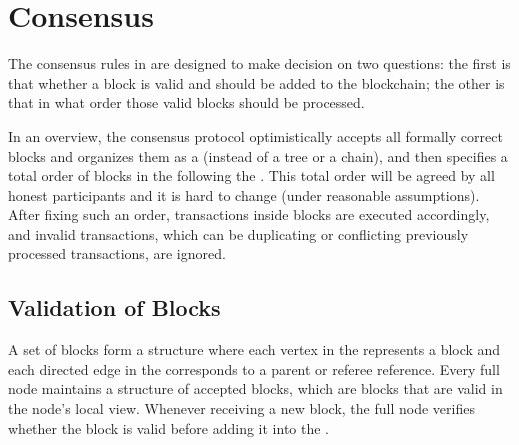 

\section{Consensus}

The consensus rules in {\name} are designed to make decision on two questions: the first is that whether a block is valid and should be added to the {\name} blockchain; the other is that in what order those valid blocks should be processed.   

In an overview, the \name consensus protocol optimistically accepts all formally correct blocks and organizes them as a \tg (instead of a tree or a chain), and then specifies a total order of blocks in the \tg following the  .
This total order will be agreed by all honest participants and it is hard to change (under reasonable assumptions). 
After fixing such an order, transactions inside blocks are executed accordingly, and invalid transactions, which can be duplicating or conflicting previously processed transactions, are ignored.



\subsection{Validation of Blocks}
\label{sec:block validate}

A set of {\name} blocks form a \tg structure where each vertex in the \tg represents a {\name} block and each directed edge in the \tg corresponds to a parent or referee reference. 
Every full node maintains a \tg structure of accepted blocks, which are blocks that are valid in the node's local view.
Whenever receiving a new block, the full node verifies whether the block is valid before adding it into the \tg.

◆ ◆ ◆ ◆ ◆

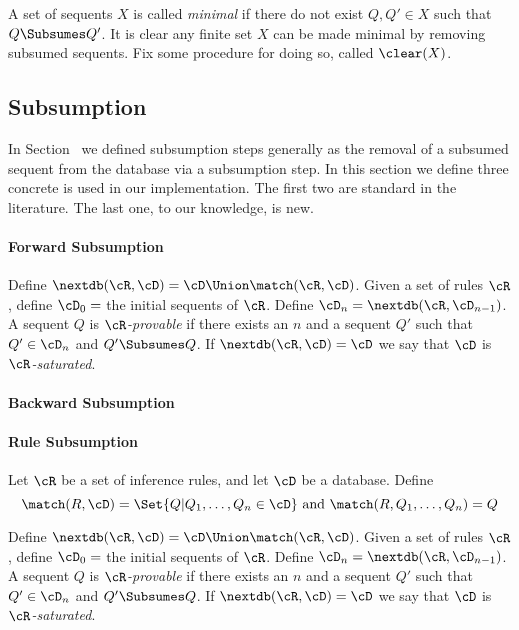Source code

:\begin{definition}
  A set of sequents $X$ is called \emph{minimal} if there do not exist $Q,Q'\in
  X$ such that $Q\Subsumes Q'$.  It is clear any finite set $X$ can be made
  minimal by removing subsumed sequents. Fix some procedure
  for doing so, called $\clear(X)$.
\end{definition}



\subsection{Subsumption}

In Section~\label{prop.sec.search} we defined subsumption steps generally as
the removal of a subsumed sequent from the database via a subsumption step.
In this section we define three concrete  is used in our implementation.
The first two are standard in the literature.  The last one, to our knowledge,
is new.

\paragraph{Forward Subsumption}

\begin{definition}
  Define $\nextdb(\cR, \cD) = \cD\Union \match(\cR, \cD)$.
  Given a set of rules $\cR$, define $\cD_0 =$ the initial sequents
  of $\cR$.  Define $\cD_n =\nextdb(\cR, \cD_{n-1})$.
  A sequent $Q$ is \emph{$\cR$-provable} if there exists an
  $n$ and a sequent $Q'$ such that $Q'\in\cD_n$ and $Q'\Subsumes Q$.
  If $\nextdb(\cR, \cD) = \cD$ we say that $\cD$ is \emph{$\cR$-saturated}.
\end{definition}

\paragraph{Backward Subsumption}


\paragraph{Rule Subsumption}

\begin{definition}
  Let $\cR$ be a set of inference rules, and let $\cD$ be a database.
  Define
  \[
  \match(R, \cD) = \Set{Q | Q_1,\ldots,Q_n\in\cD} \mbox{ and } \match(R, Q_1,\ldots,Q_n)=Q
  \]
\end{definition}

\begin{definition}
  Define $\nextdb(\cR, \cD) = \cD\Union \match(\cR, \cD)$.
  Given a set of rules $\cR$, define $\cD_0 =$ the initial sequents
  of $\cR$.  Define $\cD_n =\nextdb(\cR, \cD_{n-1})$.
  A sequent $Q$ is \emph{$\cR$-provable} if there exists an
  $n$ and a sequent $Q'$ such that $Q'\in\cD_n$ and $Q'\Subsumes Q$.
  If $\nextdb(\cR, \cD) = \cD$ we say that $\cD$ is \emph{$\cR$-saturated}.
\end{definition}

◆ ◆ ◆ ◆ ◆

Instructions for the task -
Whenever the word "paragraph" appears in a line of the listing, report that line.

Response -
\paragraph{Forward Subsumption}
\paragraph{Backward Subsumption}
\paragraph{Rule Subsumption}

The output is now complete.